*What you will do*:
Which lines run from the line with "cluster for Preevy" through the line with "## Changes from" in the entries below? Print them exactly, both ends included, and nothing more.

*Given data*:
· · · ·

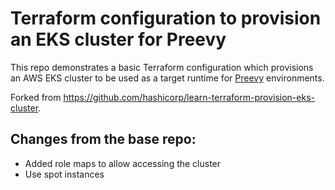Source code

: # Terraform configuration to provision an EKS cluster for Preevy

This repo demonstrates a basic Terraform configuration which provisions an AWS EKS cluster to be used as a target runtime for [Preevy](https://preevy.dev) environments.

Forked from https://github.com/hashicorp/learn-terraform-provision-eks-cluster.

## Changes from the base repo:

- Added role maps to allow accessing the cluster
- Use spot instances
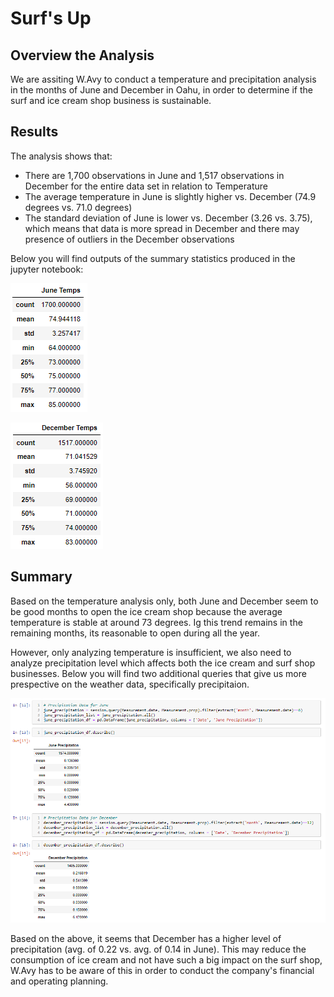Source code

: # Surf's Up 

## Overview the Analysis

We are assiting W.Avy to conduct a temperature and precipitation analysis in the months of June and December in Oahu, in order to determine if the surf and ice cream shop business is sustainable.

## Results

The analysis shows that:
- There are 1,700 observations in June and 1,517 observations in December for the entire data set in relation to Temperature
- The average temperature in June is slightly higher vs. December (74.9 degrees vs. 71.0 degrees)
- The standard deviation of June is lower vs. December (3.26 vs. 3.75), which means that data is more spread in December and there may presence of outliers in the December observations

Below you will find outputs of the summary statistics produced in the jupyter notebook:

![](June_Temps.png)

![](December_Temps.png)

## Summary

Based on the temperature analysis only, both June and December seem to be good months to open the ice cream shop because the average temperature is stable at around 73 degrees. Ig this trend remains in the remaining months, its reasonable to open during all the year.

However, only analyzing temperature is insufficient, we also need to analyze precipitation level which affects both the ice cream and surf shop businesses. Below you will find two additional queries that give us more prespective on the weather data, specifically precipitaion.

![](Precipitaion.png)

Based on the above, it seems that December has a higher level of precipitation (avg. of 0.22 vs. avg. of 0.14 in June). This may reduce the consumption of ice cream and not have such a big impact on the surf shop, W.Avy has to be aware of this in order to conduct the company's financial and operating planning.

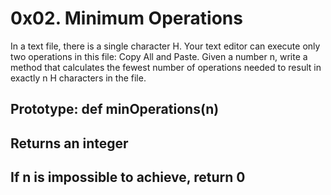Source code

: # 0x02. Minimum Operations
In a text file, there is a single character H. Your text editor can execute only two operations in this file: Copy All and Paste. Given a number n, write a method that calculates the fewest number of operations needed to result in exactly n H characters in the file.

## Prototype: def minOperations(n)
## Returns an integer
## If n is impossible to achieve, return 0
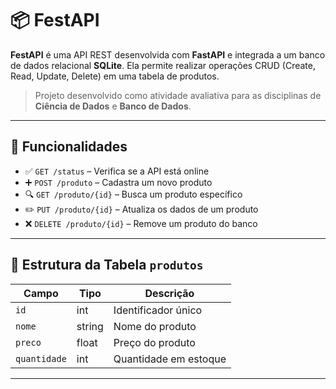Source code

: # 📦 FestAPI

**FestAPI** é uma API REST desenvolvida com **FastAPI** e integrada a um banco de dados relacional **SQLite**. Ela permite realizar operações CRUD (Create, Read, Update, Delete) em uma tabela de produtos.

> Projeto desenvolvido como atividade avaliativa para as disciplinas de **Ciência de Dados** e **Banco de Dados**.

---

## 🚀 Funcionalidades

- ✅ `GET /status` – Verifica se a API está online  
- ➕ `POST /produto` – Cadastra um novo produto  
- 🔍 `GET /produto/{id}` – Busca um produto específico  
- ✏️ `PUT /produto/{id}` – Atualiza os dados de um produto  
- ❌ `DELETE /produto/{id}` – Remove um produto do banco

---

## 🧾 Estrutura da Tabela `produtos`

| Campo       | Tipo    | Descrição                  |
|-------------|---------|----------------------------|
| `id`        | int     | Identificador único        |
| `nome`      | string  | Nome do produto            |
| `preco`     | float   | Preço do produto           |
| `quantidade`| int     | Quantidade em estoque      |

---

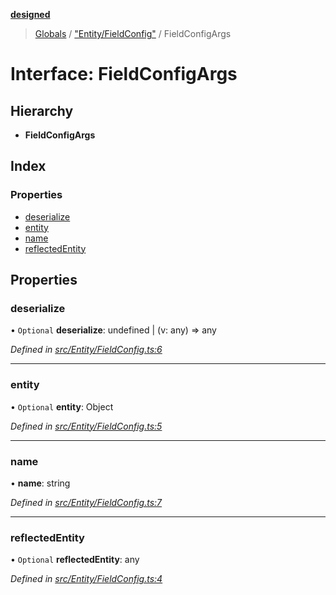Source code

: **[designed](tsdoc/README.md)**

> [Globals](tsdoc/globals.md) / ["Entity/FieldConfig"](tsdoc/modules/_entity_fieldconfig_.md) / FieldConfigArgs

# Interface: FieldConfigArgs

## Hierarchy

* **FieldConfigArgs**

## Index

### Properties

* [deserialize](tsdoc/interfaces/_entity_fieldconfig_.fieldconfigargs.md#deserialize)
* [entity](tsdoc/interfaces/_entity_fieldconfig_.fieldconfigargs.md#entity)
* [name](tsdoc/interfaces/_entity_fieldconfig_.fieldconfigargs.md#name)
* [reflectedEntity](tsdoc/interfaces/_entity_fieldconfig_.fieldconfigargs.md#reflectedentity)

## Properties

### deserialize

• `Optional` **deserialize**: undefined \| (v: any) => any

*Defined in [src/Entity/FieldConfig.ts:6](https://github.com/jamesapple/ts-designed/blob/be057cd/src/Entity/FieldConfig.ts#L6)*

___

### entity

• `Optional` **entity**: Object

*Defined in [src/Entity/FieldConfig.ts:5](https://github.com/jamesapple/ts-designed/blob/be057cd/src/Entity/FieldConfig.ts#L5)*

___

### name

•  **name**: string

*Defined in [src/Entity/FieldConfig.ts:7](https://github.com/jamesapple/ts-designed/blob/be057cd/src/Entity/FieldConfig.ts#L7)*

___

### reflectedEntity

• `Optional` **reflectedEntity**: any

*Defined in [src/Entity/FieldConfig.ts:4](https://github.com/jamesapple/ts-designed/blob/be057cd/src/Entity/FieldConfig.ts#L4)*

· · · ·

*Task response*:
: # Terraform configuration to provision an EKS cluster for Preevy

This repo demonstrates a basic Terraform configuration which provisions an AWS EKS cluster to be used as a target runtime for [Preevy](https://preevy.dev) environments.

Forked from https://github.com/hashicorp/learn-terraform-provision-eks-cluster.

## Changes from the base repo:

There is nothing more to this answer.